In primo luogo, la pratica del compostaggio domestico è finalizzata a «ridurre i quantitativi di rifiuti da conferire agli impianti di trattamento, sottraendo quelli a matrice organica costituiti da scarti di cucina e da scarti vegetali dal circuito di gestione, generando in tal modo benefici ambientali ed economici.
Inoltre punta a «riprodurre, in forma controllata e vigilata, i processi naturali di decomposizione aerobica delle sostanze organiche che portano alla formazione del compost, migliorando la qualità dei terreni e riducendo il fabbisogno di sostanze chimiche di sintesi».
Possono essere compostati i seguenti materiali: rifiuti di cucina (resti di frutta e ortaggi, avanzi di cibo in genere cotti e crudi, fondi di caffè, filtri del the, gusci d’uova); scarti del giardino e dell’orto (sfalcio dei prati, legno di piccole potature e ramaglie, fiori recisi e appassiti, foglie secche, residui di ortaggi); paglia, segatura e trucioli da legno non trattato, frammenti di legno non trattato, sughero; fazzoletti di carta, carta da cucina tipo scottex; cenere di combustione di scarti vegetali.

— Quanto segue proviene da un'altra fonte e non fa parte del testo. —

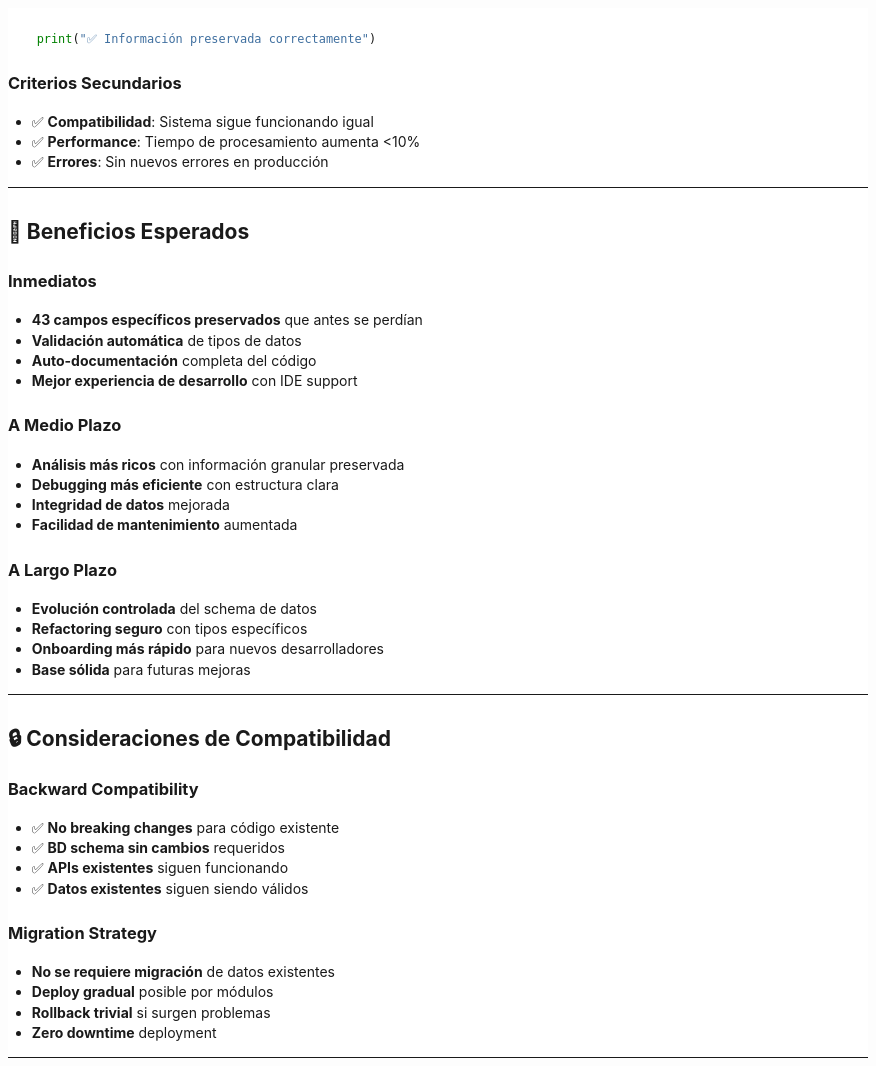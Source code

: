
 ```python
    
    print("✅ Información preservada correctamente")
```

### **Criterios Secundarios**
- ✅ **Compatibilidad**: Sistema sigue funcionando igual
- ✅ **Performance**: Tiempo de procesamiento aumenta <10%
- ✅ **Errores**: Sin nuevos errores en producción

---

## 🎯 Beneficios Esperados

### **Inmediatos**
- **43 campos específicos preservados** que antes se perdían
- **Validación automática** de tipos de datos
- **Auto-documentación** completa del código
- **Mejor experiencia de desarrollo** con IDE support

### **A Medio Plazo**
- **Análisis más ricos** con información granular preservada
- **Debugging más eficiente** con estructura clara
- **Integridad de datos** mejorada
- **Facilidad de mantenimiento** aumentada

### **A Largo Plazo**
- **Evolución controlada** del schema de datos
- **Refactoring seguro** con tipos específicos
- **Onboarding más rápido** para nuevos desarrolladores
- **Base sólida** para futuras mejoras

---

## 🔒 Consideraciones de Compatibilidad

### **Backward Compatibility**
- ✅ **No breaking changes** para código existente
- ✅ **BD schema sin cambios** requeridos
- ✅ **APIs existentes** siguen funcionando
- ✅ **Datos existentes** siguen siendo válidos

### **Migration Strategy**
- **No se requiere migración** de datos existentes
- **Deploy gradual** posible por módulos
- **Rollback trivial** si surgen problemas
- **Zero downtime** deployment

---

Il compostaggio, qualunque sia la tecnica adottata, deve essere ubicato preferibilmente in zona ombrosa, per evitare una precoce ed eccessiva disidratazione dei rifiuti compostabili e il rallentamento del processo di decomposizione, e priva di ristagni di acqua, per evitare alterazioni della materia in decomposizione che possono portare alla sua putrefazione.
Il processo di compostaggio deve essere costantemente controllato, affinché non dia luogo a emissioni nocive o fastidiose o a condizioni prive di igiene e decoro. La pratica del compostaggio domestico deve rispettare una distanza minima di due metri dagli altri fondi, allo scopo di non arrecare molestie al vicinato. Per praticare il compostaggio domestico presso l’orto o il giardino in comproprietà condominiale è necessario il consenso dei condomini, anche di coloro i quali che non praticano il compostaggio domestico.